[TASK] There is material below. Print exactly the lines starting at the line with "- **✏️ In-Panel" and ending at the line with "You can customize", ends included, and no others.
^^^^^^^^^^^^^^^^
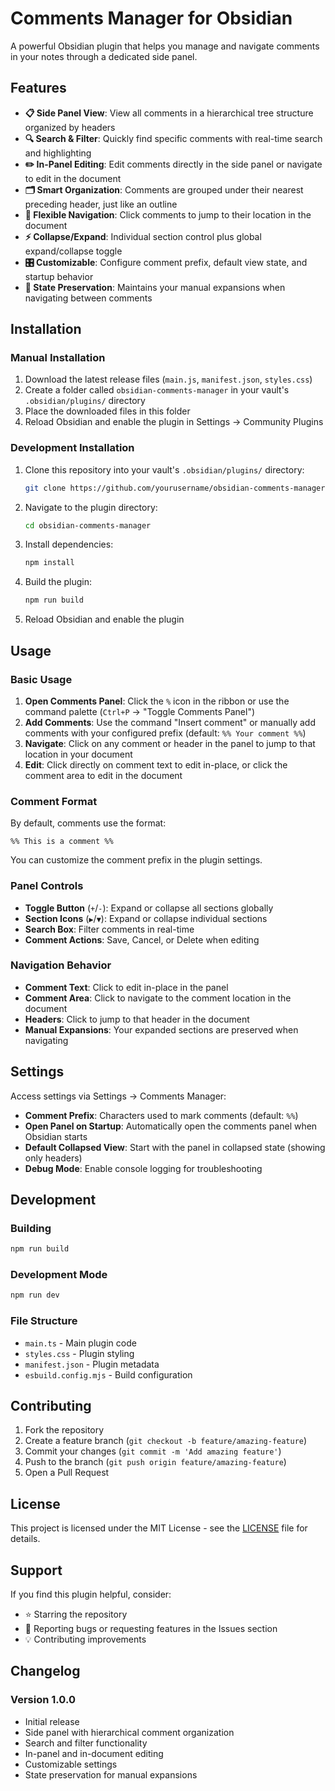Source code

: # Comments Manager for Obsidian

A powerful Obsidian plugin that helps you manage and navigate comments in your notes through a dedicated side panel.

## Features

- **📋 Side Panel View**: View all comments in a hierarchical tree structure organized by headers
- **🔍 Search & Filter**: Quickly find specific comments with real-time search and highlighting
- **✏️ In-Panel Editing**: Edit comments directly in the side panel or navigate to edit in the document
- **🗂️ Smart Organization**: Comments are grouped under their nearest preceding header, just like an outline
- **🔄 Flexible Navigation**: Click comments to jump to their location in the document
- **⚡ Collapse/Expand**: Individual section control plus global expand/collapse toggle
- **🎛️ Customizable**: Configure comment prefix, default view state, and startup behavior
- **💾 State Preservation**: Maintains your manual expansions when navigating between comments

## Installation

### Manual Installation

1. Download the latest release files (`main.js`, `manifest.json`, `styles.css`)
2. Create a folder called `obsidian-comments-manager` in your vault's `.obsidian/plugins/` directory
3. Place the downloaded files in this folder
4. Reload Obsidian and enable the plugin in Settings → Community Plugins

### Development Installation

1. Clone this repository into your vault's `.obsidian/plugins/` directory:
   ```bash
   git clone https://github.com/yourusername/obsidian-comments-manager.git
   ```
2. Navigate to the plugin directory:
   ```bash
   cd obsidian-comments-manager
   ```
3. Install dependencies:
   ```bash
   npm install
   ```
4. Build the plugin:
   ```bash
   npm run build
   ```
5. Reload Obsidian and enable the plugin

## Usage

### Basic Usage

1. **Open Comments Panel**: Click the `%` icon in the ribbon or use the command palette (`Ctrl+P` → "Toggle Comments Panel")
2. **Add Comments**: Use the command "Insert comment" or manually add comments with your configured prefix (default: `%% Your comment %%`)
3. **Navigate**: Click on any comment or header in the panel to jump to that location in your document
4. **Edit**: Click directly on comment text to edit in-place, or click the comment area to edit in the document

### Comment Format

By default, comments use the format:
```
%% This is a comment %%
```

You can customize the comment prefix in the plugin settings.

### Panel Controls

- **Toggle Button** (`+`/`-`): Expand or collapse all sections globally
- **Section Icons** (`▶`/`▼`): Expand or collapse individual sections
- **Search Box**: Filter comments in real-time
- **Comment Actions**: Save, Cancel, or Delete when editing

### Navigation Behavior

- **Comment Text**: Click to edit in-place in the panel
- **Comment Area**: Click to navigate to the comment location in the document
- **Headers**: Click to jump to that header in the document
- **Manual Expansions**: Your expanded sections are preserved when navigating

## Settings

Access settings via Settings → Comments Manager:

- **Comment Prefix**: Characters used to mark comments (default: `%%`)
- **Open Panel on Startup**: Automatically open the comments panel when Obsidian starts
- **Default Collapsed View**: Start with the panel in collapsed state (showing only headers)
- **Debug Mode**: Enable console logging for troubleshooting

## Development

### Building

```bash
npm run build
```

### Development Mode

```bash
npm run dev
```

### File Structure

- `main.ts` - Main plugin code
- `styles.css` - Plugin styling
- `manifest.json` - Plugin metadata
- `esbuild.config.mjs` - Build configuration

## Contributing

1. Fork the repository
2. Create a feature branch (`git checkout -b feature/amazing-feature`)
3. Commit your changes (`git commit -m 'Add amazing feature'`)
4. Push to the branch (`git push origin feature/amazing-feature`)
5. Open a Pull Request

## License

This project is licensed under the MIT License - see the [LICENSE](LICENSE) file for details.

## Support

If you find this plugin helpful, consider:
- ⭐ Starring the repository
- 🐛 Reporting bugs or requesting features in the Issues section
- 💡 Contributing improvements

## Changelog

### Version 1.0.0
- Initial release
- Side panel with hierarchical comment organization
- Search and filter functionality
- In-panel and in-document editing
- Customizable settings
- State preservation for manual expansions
^^^^^^^^^^^^^^^^
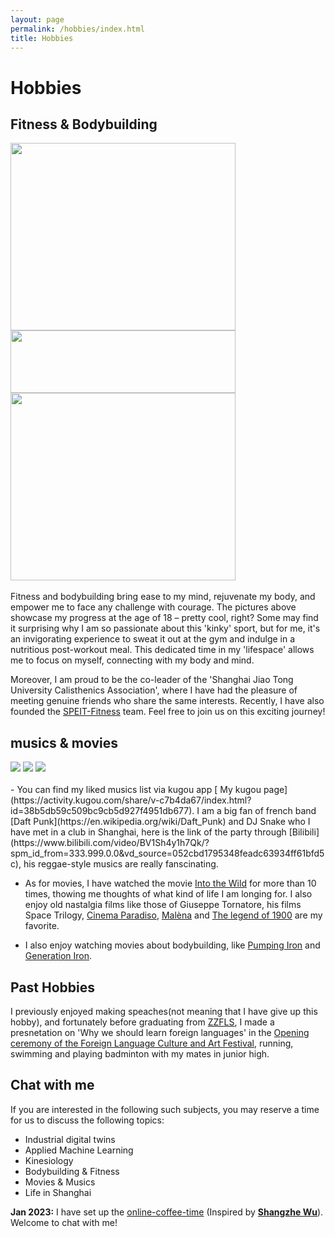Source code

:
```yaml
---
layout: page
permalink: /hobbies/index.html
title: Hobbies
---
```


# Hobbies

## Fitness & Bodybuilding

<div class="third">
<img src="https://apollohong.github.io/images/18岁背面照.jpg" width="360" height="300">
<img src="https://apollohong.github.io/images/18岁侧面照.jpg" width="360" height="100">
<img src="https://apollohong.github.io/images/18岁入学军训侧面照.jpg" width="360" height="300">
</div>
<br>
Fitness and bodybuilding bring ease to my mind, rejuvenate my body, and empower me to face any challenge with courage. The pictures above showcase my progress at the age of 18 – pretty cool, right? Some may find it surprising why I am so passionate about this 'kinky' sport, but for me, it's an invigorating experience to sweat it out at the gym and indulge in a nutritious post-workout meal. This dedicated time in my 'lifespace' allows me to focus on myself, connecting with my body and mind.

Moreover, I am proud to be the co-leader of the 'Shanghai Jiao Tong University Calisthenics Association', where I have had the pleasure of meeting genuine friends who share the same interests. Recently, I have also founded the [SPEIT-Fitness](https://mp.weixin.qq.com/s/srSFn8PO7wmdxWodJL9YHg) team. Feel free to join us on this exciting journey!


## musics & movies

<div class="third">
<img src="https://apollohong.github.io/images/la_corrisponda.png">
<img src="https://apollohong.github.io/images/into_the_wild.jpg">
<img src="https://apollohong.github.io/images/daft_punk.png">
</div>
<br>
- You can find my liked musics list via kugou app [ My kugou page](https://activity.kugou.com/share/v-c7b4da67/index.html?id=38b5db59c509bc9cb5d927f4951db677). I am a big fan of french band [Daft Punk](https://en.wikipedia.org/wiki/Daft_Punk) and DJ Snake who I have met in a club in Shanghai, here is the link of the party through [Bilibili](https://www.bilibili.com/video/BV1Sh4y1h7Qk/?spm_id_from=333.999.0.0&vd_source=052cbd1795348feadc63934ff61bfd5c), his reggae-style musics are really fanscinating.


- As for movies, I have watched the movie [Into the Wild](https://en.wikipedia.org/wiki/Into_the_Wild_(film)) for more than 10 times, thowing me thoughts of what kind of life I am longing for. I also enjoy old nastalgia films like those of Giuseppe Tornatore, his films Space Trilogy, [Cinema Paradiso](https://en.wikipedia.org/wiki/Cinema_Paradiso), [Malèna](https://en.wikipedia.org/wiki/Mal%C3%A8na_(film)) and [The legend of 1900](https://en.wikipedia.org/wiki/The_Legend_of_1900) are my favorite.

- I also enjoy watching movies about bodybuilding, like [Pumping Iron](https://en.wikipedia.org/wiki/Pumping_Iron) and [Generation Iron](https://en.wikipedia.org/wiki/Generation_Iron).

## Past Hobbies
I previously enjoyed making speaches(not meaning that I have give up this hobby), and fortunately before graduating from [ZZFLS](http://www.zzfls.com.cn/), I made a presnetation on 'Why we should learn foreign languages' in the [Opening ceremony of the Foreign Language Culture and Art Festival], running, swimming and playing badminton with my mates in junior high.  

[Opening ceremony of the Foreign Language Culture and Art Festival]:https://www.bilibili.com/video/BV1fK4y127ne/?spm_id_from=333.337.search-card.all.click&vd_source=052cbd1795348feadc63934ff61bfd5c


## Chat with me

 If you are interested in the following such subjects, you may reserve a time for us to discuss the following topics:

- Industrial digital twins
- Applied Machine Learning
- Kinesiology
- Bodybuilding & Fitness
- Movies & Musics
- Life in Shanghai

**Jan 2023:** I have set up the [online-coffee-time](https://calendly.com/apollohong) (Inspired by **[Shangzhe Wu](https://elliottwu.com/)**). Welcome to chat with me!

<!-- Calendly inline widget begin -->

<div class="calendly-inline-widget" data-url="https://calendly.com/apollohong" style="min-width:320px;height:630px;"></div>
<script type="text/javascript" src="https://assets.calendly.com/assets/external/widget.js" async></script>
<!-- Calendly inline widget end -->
^^^^^^^^^^^^^^^^
[EXERCISE RESPONSE]
- **✏️ In-Panel Editing**: Edit comments directly in the side panel or navigate to edit in the document
- **🗂️ Smart Organization**: Comments are grouped under their nearest preceding header, just like an outline
- **🔄 Flexible Navigation**: Click comments to jump to their location in the document
- **⚡ Collapse/Expand**: Individual section control plus global expand/collapse toggle
- **🎛️ Customizable**: Configure comment prefix, default view state, and startup behavior
- **💾 State Preservation**: Maintains your manual expansions when navigating between comments

## Installation

### Manual Installation

1. Download the latest release files (`main.js`, `manifest.json`, `styles.css`)
2. Create a folder called `obsidian-comments-manager` in your vault's `.obsidian/plugins/` directory
3. Place the downloaded files in this folder
4. Reload Obsidian and enable the plugin in Settings → Community Plugins

### Development Installation

1. Clone this repository into your vault's `.obsidian/plugins/` directory:
   ```bash
   git clone https://github.com/yourusername/obsidian-comments-manager.git
   ```
2. Navigate to the plugin directory:
   ```bash
   cd obsidian-comments-manager
   ```
3. Install dependencies:
   ```bash
   npm install
   ```
4. Build the plugin:
   ```bash
   npm run build
   ```
5. Reload Obsidian and enable the plugin

## Usage

### Basic Usage

1. **Open Comments Panel**: Click the `%` icon in the ribbon or use the command palette (`Ctrl+P` → "Toggle Comments Panel")
2. **Add Comments**: Use the command "Insert comment" or manually add comments with your configured prefix (default: `%% Your comment %%`)
3. **Navigate**: Click on any comment or header in the panel to jump to that location in your document
4. **Edit**: Click directly on comment text to edit in-place, or click the comment area to edit in the document

### Comment Format

By default, comments use the format:
```
%% This is a comment %%
```

You can customize the comment prefix in the plugin settings.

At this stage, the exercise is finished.